• ABOUT THIS EXERCISE: Take the lines below beginning at the line that has "<p>Keep in mind" and stopping after the line that has "<p>Rewards typically include", and print them exactly as they are, with no other lines.

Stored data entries
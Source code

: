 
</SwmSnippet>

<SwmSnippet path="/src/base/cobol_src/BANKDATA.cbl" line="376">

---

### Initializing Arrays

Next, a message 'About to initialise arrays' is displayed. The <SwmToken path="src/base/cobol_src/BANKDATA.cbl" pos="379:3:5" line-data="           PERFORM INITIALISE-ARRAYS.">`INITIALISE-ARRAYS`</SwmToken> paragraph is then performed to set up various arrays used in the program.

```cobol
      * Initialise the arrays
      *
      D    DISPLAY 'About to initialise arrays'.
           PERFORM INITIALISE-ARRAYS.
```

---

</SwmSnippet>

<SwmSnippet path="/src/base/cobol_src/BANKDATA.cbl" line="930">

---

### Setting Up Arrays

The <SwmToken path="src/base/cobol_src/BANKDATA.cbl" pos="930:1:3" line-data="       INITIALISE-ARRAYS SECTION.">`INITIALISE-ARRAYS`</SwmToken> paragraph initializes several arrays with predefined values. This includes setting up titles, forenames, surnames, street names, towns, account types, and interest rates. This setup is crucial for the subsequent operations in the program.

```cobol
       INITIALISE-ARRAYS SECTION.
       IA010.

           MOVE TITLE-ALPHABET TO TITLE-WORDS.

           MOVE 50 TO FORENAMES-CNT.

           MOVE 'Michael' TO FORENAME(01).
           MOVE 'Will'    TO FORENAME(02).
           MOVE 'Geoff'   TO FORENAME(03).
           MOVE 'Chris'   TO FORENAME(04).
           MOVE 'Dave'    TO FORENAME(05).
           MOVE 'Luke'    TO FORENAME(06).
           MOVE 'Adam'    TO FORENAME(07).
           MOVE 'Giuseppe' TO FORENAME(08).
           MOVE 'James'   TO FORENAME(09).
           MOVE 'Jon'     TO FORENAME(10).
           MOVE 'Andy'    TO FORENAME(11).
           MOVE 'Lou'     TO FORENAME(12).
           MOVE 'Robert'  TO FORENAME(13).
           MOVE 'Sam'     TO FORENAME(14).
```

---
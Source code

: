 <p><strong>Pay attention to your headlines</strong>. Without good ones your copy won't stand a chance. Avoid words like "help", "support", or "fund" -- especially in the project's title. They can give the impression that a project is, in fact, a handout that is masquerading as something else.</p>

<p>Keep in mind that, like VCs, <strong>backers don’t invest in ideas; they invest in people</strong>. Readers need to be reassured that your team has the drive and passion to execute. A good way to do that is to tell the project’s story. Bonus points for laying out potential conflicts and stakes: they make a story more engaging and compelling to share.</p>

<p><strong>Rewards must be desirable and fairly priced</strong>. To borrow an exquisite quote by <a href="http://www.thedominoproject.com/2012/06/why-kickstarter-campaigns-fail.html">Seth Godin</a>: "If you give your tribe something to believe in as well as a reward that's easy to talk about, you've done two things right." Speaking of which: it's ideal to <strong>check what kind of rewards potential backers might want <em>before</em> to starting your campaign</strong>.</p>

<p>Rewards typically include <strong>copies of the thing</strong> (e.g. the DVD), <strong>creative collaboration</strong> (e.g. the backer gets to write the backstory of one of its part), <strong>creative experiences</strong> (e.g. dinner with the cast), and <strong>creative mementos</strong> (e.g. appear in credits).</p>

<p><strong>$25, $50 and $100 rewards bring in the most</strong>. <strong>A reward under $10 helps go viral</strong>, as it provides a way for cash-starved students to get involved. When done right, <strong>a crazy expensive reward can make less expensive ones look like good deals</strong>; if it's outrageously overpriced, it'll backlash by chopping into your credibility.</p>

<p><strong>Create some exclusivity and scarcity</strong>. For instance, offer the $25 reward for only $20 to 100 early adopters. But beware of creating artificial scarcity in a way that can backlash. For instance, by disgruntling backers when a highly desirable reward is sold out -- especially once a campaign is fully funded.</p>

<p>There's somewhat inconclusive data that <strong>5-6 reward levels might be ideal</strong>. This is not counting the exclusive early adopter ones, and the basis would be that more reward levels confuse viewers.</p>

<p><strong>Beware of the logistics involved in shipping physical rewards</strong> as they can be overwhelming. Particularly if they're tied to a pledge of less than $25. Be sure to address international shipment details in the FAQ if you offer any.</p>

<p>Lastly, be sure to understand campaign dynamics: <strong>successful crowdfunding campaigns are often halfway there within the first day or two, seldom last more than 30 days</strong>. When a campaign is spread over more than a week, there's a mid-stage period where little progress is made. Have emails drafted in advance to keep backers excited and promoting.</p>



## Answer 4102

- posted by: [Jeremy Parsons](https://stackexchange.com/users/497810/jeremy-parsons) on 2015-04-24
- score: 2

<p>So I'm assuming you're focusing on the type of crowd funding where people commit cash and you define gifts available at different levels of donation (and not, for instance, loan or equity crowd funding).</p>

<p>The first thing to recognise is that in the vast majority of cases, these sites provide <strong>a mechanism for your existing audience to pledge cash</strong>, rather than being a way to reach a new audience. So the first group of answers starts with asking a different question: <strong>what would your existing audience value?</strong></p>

• SOLUTION TO THIS TASK:
<p>Keep in mind that, like VCs, <strong>backers don’t invest in ideas; they invest in people</strong>. Readers need to be reassured that your team has the drive and passion to execute. A good way to do that is to tell the project’s story. Bonus points for laying out potential conflicts and stakes: they make a story more engaging and compelling to share.</p>

<p><strong>Rewards must be desirable and fairly priced</strong>. To borrow an exquisite quote by <a href="http://www.thedominoproject.com/2012/06/why-kickstarter-campaigns-fail.html">Seth Godin</a>: "If you give your tribe something to believe in as well as a reward that's easy to talk about, you've done two things right." Speaking of which: it's ideal to <strong>check what kind of rewards potential backers might want <em>before</em> to starting your campaign</strong>.</p>

<p>Rewards typically include <strong>copies of the thing</strong> (e.g. the DVD), <strong>creative collaboration</strong> (e.g. the backer gets to write the backstory of one of its part), <strong>creative experiences</strong> (e.g. dinner with the cast), and <strong>creative mementos</strong> (e.g. appear in credits).</p>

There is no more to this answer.